Of these, 1.17 million traveled by air, down 7.3 percent compared to the same period last year. The number of tourists traveling by sea fell a massive 39.2 percent year on year, whereas the fall in the road segment was 18.2 percent.
In February alone, when Vietnam celebrated the Lunar New Year (Tet) from the middle of the month, the country received 756,000 international tourist visits, up 7.9 percent from a month earlier but down 10.2 percent from February 2014.
The number of domestic tourists in the two-month period, meanwhile, was 12.5 million. Total tourist spending in the two months was VND67.79 trillion (US$3.16 billion), a 6.6 percent surge from the same period last year.
The Vietnamese tourism industry enjoyed rises in the number of holidaymakers from Finland (up 59.2 percent), South Korea (55.1 percent), New Zealand (44.4 percent), Italy (44 percent), and Spain (31.7 percent).
However, most of its traditional markets, such as China, Hong Kong, and Russia, accounted for the sharpest falls.
The number of Chinese tourists visiting Vietnam in the first two months of this year dropped 40.3 percent from a year earlier, while the respective plunges of the Hong Kong and Russia markets were 51 percent and 25.7 percent.
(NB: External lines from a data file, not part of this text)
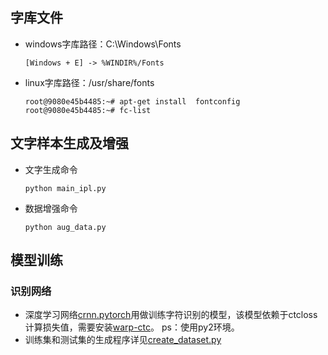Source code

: ## 字库文件 ##
- windows字库路径：C:\Windows\Fonts

    `[Windows + E] -> %WINDIR%/Fonts`

- linux字库路径：/usr/share/fonts

    `root@9080e45b4485:~# apt-get install  fontconfig   root@9080e45b4485:~# fc-list`

## 文字样本生成及增强 ##
- 文字生成命令

    `python main_ipl.py`

- 数据增强命令

    `python aug_data.py`

## 模型训练 ##

### 识别网络 ###

- 深度学习网络[crnn.pytorch](https://github.com/meijieru/crnn.pytorch)用做训练字符识别的模型，该模型依赖于ctcloss计算损失值，需要安装[warp-ctc](https://github.com/SeanNaren/warp-ctc)。  ps：使用py2环境。
- 训练集和测试集的生成程序详见[create_dataset.py](https://github.com/bgshih/crnn/blob/master/tool/create_dataset.py)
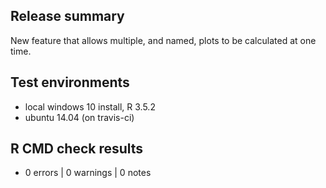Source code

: ## Release summary

New feature that allows multiple, and named, plots to be calculated at one time.

## Test environments
* local windows 10 install, R 3.5.2
* ubuntu 14.04 (on travis-ci)

## R CMD check results
* 0 errors | 0 warnings | 0 notes
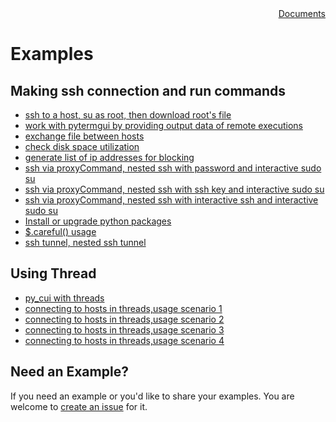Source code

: 
<div style="text-align:right"><a href="../index">Documents</a></div>

# Examples

## Making ssh connection and run commands
- [ssh to a host, su as root, then download root's file](https://iapyeh.github.io/sshscript/examples/ex-ssh-sudo-download) 
- [work with pytermgui by providing output data of remote executions](https://iapyeh.github.io/sshscript/examples/ex-pytermgui) 
- [exchange file between hosts](https://iapyeh.github.io/sshscript/examples/ex-filetransfer) 
- [check disk space utilization](https://iapyeh.github.io/sshscript/examples/ex-disk.space.checking) 
- [generate list of ip addresses for blocking](https://iapyeh.github.io/sshscript/examples/ex-blackip) 
- [ssh via proxyCommand, nested ssh with password and interactive sudo su](https://iapyeh.github.io/sshscript/examples/proxycommand-ssh) 
- [ssh via proxyCommand, nested ssh with ssh key and interactive sudo su](https://iapyeh.github.io/sshscript/examples/proxycommand-ssh3) 
- [ssh via proxyCommand, nested ssh with interactive ssh and interactive sudo su](https://iapyeh.github.io/sshscript/examples/proxycommand-ssh2) 
- [Install or upgrade python packages](https://iapyeh.github.io/sshscript/examples/install-python-package) 
- [$.careful() usage](https://iapyeh.github.io/sshscript/examples/careful) 
- [ssh tunnel, nested ssh tunnel](https://iapyeh.github.io/sshscript/examples/ex-tunnel) 

## Using Thread
- [py_cui with threads](https://iapyeh.github.io/sshscript/examples/ex-py_cui_threading) 
- [connecting to hosts in threads,usage scenario 1](https://iapyeh.github.io/sshscript/examples/ex-threads-2) 
- [connecting to hosts in threads,usage scenario 2](https://iapyeh.github.io/sshscript/examples/ex-threads-3) 
- [connecting to hosts in threads,usage scenario 3](https://iapyeh.github.io/sshscript/examples/ex-threads-userlist) 
- [connecting to hosts in threads,usage scenario 4](https://iapyeh.github.io/sshscript/examples/ex-threads-userlist2) 


## Need an Example?
If you need an example or you'd like to share your examples. You are welcome to <a target="_blank" href="https://github.com/iapyeh/sshscript/issues">create an issue</a> for it.
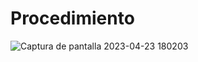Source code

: # Procedimiento
![Captura de pantalla 2023-04-23 180203](https://user-images.githubusercontent.com/83093835/233870828-ffc3dc39-98c4-4a1f-826a-1012b8b3e0b3.png)
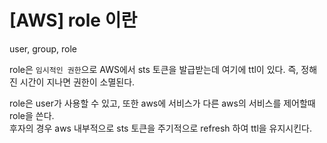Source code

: # [AWS] role 이란

user, group, role

role은 `임시적인 권한`으로 AWS에서 sts 토큰을 발급받는데 여기에 ttl이 있다.
즉, 정해진 시간이 지나면 권한이 소멸된다.

role은 user가 사용할 수 있고, 또한 aws에 서비스가 다른 aws의 서비스를 제어할때 role을 쓴다.  
후자의 경우 aws 내부적으로 sts 토큰을 주기적으로 refresh 하여 ttl을 유지시킨다.

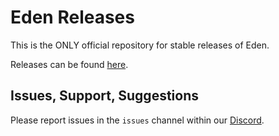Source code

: # Eden Releases

This is the ONLY official repository for stable releases of Eden.

Releases can be found [here](https://github.com/eden-emulator/Releases/releases).

## Issues, Support, Suggestions
Please report issues in the `issues` channel within our [Discord](https://discord.gg/edenemu).

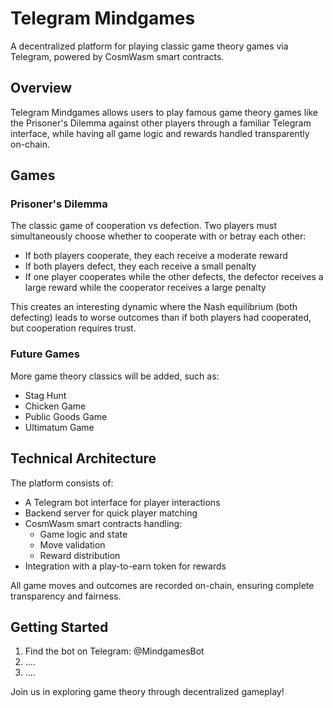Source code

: # Telegram Mindgames

A decentralized platform for playing classic game theory games via Telegram, powered by CosmWasm smart contracts.

## Overview

Telegram Mindgames allows users to play famous game theory games like the Prisoner's Dilemma against other players through a familiar Telegram interface, while having all game logic and rewards handled transparently on-chain.

## Games

### Prisoner's Dilemma

The classic game of cooperation vs defection. Two players must simultaneously choose whether to cooperate with or betray each other:

- If both players cooperate, they each receive a moderate reward
- If both players defect, they each receive a small penalty
- If one player cooperates while the other defects, the defector receives a large reward while the cooperator receives a large penalty

This creates an interesting dynamic where the Nash equilibrium (both defecting) leads to worse outcomes than if both players had cooperated, but cooperation requires trust.

### Future Games

More game theory classics will be added, such as:
- Stag Hunt
- Chicken Game
- Public Goods Game
- Ultimatum Game

## Technical Architecture

The platform consists of:

- A Telegram bot interface for player interactions
- Backend server for quick player matching
- CosmWasm smart contracts handling:
  - Game logic and state
  - Move validation
  - Reward distribution
- Integration with a play-to-earn token for rewards

All game moves and outcomes are recorded on-chain, ensuring complete transparency and fairness.

## Getting Started

1. Find the bot on Telegram: @MindgamesBot
2. ....
3. ....

Join us in exploring game theory through decentralized gameplay!
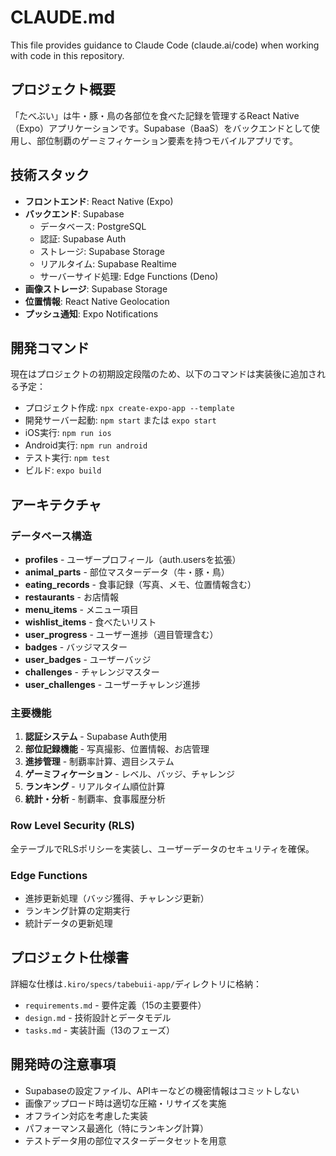# CLAUDE.md

This file provides guidance to Claude Code (claude.ai/code) when working with code in this repository.

## プロジェクト概要

「たべぶい」は牛・豚・鳥の各部位を食べた記録を管理するReact Native（Expo）アプリケーションです。Supabase（BaaS）をバックエンドとして使用し、部位制覇のゲーミフィケーション要素を持つモバイルアプリです。

## 技術スタック

- **フロントエンド**: React Native (Expo)
- **バックエンド**: Supabase
  - データベース: PostgreSQL
  - 認証: Supabase Auth
  - ストレージ: Supabase Storage
  - リアルタイム: Supabase Realtime
  - サーバーサイド処理: Edge Functions (Deno)
- **画像ストレージ**: Supabase Storage
- **位置情報**: React Native Geolocation
- **プッシュ通知**: Expo Notifications

## 開発コマンド

現在はプロジェクトの初期設定段階のため、以下のコマンドは実装後に追加される予定：

- プロジェクト作成: `npx create-expo-app --template`
- 開発サーバー起動: `npm start` または `expo start`
- iOS実行: `npm run ios`
- Android実行: `npm run android`
- テスト実行: `npm test`
- ビルド: `expo build`

## アーキテクチャ

### データベース構造
- **profiles** - ユーザープロフィール（auth.usersを拡張）
- **animal_parts** - 部位マスターデータ（牛・豚・鳥）
- **eating_records** - 食事記録（写真、メモ、位置情報含む）
- **restaurants** - お店情報
- **menu_items** - メニュー項目
- **wishlist_items** - 食べたいリスト
- **user_progress** - ユーザー進捗（週目管理含む）
- **badges** - バッジマスター
- **user_badges** - ユーザーバッジ
- **challenges** - チャレンジマスター
- **user_challenges** - ユーザーチャレンジ進捗

### 主要機能
1. **認証システム** - Supabase Auth使用
2. **部位記録機能** - 写真撮影、位置情報、お店管理
3. **進捗管理** - 制覇率計算、週目システム
4. **ゲーミフィケーション** - レベル、バッジ、チャレンジ
5. **ランキング** - リアルタイム順位計算
6. **統計・分析** - 制覇率、食事履歴分析

### Row Level Security (RLS)
全テーブルでRLSポリシーを実装し、ユーザーデータのセキュリティを確保。

### Edge Functions
- 進捗更新処理（バッジ獲得、チャレンジ更新）
- ランキング計算の定期実行
- 統計データの更新処理

## プロジェクト仕様書

詳細な仕様は`.kiro/specs/tabebuii-app/`ディレクトリに格納：
- `requirements.md` - 要件定義（15の主要要件）
- `design.md` - 技術設計とデータモデル
- `tasks.md` - 実装計画（13のフェーズ）

## 開発時の注意事項

- Supabaseの設定ファイル、APIキーなどの機密情報はコミットしない
- 画像アップロード時は適切な圧縮・リサイズを実施
- オフライン対応を考慮した実装
- パフォーマンス最適化（特にランキング計算）
- テストデータ用の部位マスターデータセットを用意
Hoang Thi Phong Thu, chairman of Anh Duong Co., a tour organizer that targets Russian customers, said the company only managed to bring 3,500 Russian vacationers to Vietnam in February, compared to 6,000 a month earlier.
The figure will continue shrinking to 600 tourists this month, and around 100 for April, Thu sadly added.
At this time last year, as many as 6,000 tourists from Russia spent their holidays on such famous beaches as Mui Ne, Nha Trang, and Phu Quoc, she said.
Anh Duong Co. thus had to cease its air charter service between Russian cities and Ho Chi Minh City and Phu Quoc, a famed tourism island off southern Vietnam, at the end of January.
Similarly, only 117,566 Chinese tourists visited Vietnam last month, a massive 50.7 percent decline from a year earlier.